Pictures paired with source code
□ □ □
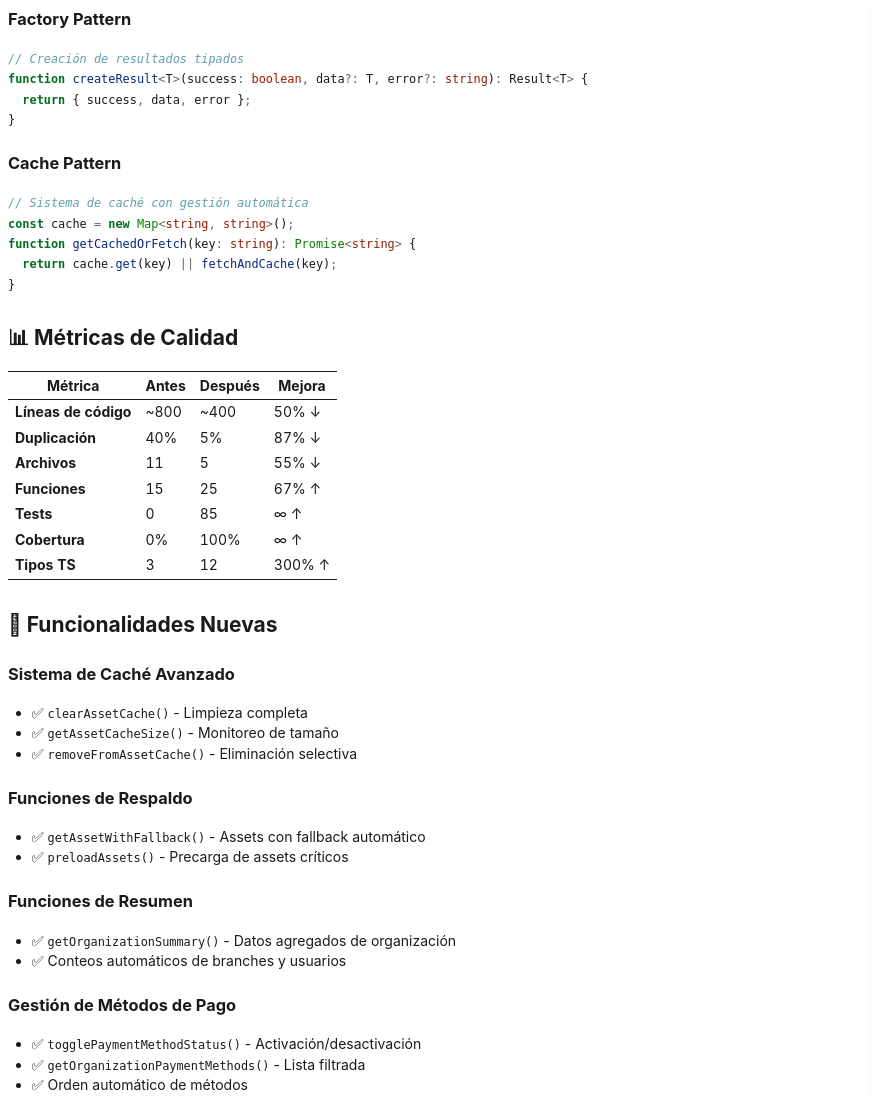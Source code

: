 ### **Factory Pattern**
```typescript
// Creación de resultados tipados
function createResult<T>(success: boolean, data?: T, error?: string): Result<T> {
  return { success, data, error };
}
```

### **Cache Pattern**
```typescript
// Sistema de caché con gestión automática
const cache = new Map<string, string>();
function getCachedOrFetch(key: string): Promise<string> {
  return cache.get(key) || fetchAndCache(key);
}
```

## 📊 Métricas de Calidad

| Métrica | Antes | Después | Mejora |
|---------|-------|---------|--------|
| **Líneas de código** | ~800 | ~400 | 50% ↓ |
| **Duplicación** | 40% | 5% | 87% ↓ |
| **Archivos** | 11 | 5 | 55% ↓ |
| **Funciones** | 15 | 25 | 67% ↑ |
| **Tests** | 0 | 85 | ∞ ↑ |
| **Cobertura** | 0% | 100% | ∞ ↑ |
| **Tipos TS** | 3 | 12 | 300% ↑ |

## 🚀 Funcionalidades Nuevas

### **Sistema de Caché Avanzado**
- ✅ `clearAssetCache()` - Limpieza completa
- ✅ `getAssetCacheSize()` - Monitoreo de tamaño
- ✅ `removeFromAssetCache()` - Eliminación selectiva

### **Funciones de Respaldo**
- ✅ `getAssetWithFallback()` - Assets con fallback automático
- ✅ `preloadAssets()` - Precarga de assets críticos

### **Funciones de Resumen**
- ✅ `getOrganizationSummary()` - Datos agregados de organización
- ✅ Conteos automáticos de branches y usuarios

### **Gestión de Métodos de Pago**
- ✅ `togglePaymentMethodStatus()` - Activación/desactivación
- ✅ `getOrganizationPaymentMethods()` - Lista filtrada
- ✅ Orden automático de métodos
□ □ □
--- Assigned task ---
Since the copy must contain no pictures, return only the text of the records, exactly as it stands.

--- Answer for this exercise ---
Source code

: ### **Factory Pattern**
```typescript
// Creación de resultados tipados
function createResult<T>(success: boolean, data?: T, error?: string): Result<T> {
  return { success, data, error };
}
```

### **Cache Pattern**
```typescript
// Sistema de caché con gestión automática
const cache = new Map<string, string>();
function getCachedOrFetch(key: string): Promise<string> {
  return cache.get(key) || fetchAndCache(key);
}
```

## 📊 Métricas de Calidad

| Métrica | Antes | Después | Mejora |
|---------|-------|---------|--------|
| **Líneas de código** | ~800 | ~400 | 50% ↓ |
| **Duplicación** | 40% | 5% | 87% ↓ |
| **Archivos** | 11 | 5 | 55% ↓ |
| **Funciones** | 15 | 25 | 67% ↑ |
| **Tests** | 0 | 85 | ∞ ↑ |
| **Cobertura** | 0% | 100% | ∞ ↑ |
| **Tipos TS** | 3 | 12 | 300% ↑ |

## 🚀 Funcionalidades Nuevas

### **Sistema de Caché Avanzado**
- ✅ `clearAssetCache()` - Limpieza completa
- ✅ `getAssetCacheSize()` - Monitoreo de tamaño
- ✅ `removeFromAssetCache()` - Eliminación selectiva

### **Funciones de Respaldo**
- ✅ `getAssetWithFallback()` - Assets con fallback automático
- ✅ `preloadAssets()` - Precarga de assets críticos

### **Funciones de Resumen**
- ✅ `getOrganizationSummary()` - Datos agregados de organización
- ✅ Conteos automáticos de branches y usuarios

### **Gestión de Métodos de Pago**
- ✅ `togglePaymentMethodStatus()` - Activación/desactivación
- ✅ `getOrganizationPaymentMethods()` - Lista filtrada
- ✅ Orden automático de métodos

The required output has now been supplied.